What lines in the material hold the string "longtable"? Return every one of them.

*** Opening Record extracts ***

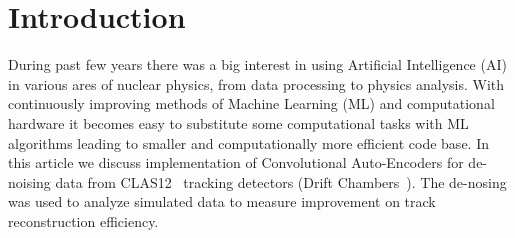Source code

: \section{Introduction}

During past few years there was a big interest in using Artificial Intelligence (AI) in 
various ares of nuclear physics, from data processing to physics analysis. With continuously 
improving methods of Machine Learning (ML) and computational hardware it becomes easy to 
substitute some computational tasks with ML algorithms leading to smaller and computationally
more efficient code base. In this article we discuss implementation of Convolutional Auto-Encoders 
for de-noising data from CLAS12~\cite{Burkert:2020akg} tracking detectors (Drift 
Chambers~\cite{Mestayer:2020saf}). The de-nosing was used to analyze simulated data to measure
improvement on track reconstruction efficiency.
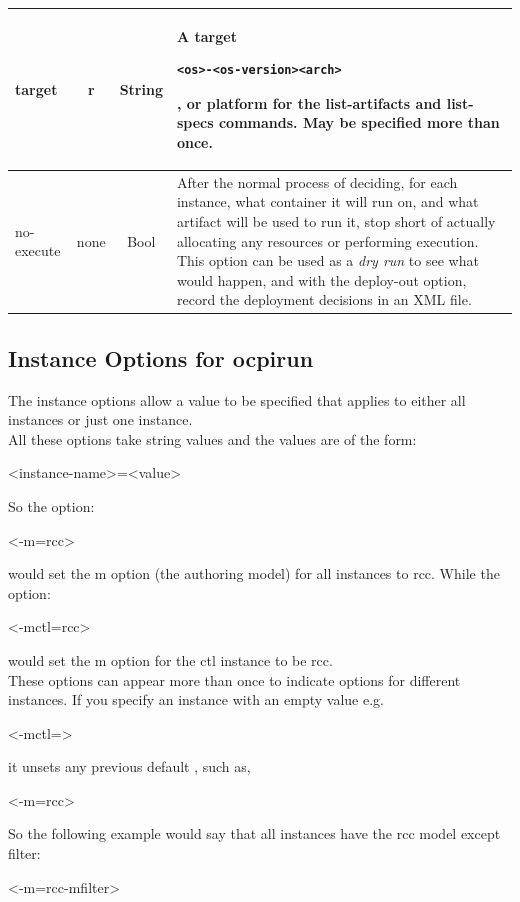 \documentclass[10pt, a4paper, oneside]{article}
\renewcommand\_{\textunderscore\allowbreak} %
\begin{document}
\begin{center}
\begin{longtable}{|l|c|c|p{11cm}|}
\hline
target & r & String & A target  \begin{verbatim}<os>-<os-version><arch>\end{verbatim}, or platform for the list-artifacts and list-specs commands.  May be specified more than once.\\  
\hline
no-execute & none & Bool & After the normal process of deciding, for each instance, what container it will run on, and what artifact will be used to run it, stop short of actually allocating any resources or performing execution.  This option can be used as a \emph{dry run} to see what would happen, and with the deploy-out option, record the deployment decisions in an XML file. \\ 
\hline
\end{longtable}
\end{center}
\subsection{Instance Options for ocpirun}\label{subsec:Instance Options for ocpirun}The instance options allow a value to be specified that applies to either all instances or just one instance. \\All these options take string values and the values are of the form:\begin{ocpixml}
<instance-name>=<value>\end{ocpixml}
So the option:\begin{ocpixml}
<-m=rcc> \end{ocpixml}
would set the m option (the authoring model) for all instances to rcc. 
While the option:\begin{ocpixml}
<-mctl=rcc> \end{ocpixml}
would set the m option for the ctl instance to be rcc. \\

These options can appear more than once to indicate options for different instances. If you specify an instance with an empty value e.g.\begin{ocpixml}
<-mctl=> \end{ocpixml} it unsets any previous default , such as, \begin{ocpixml}
<-m=rcc> \end{ocpixml}

So the following example would say that all instances have the rcc model except filter:\begin{ocpixml}
<-m=rcc-mfilter> \end{ocpixml}
\end{document}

*** Closing Record extracts ***

Task response
\begin{longtable}{|l|c|c|p{11cm}|}
\end{longtable}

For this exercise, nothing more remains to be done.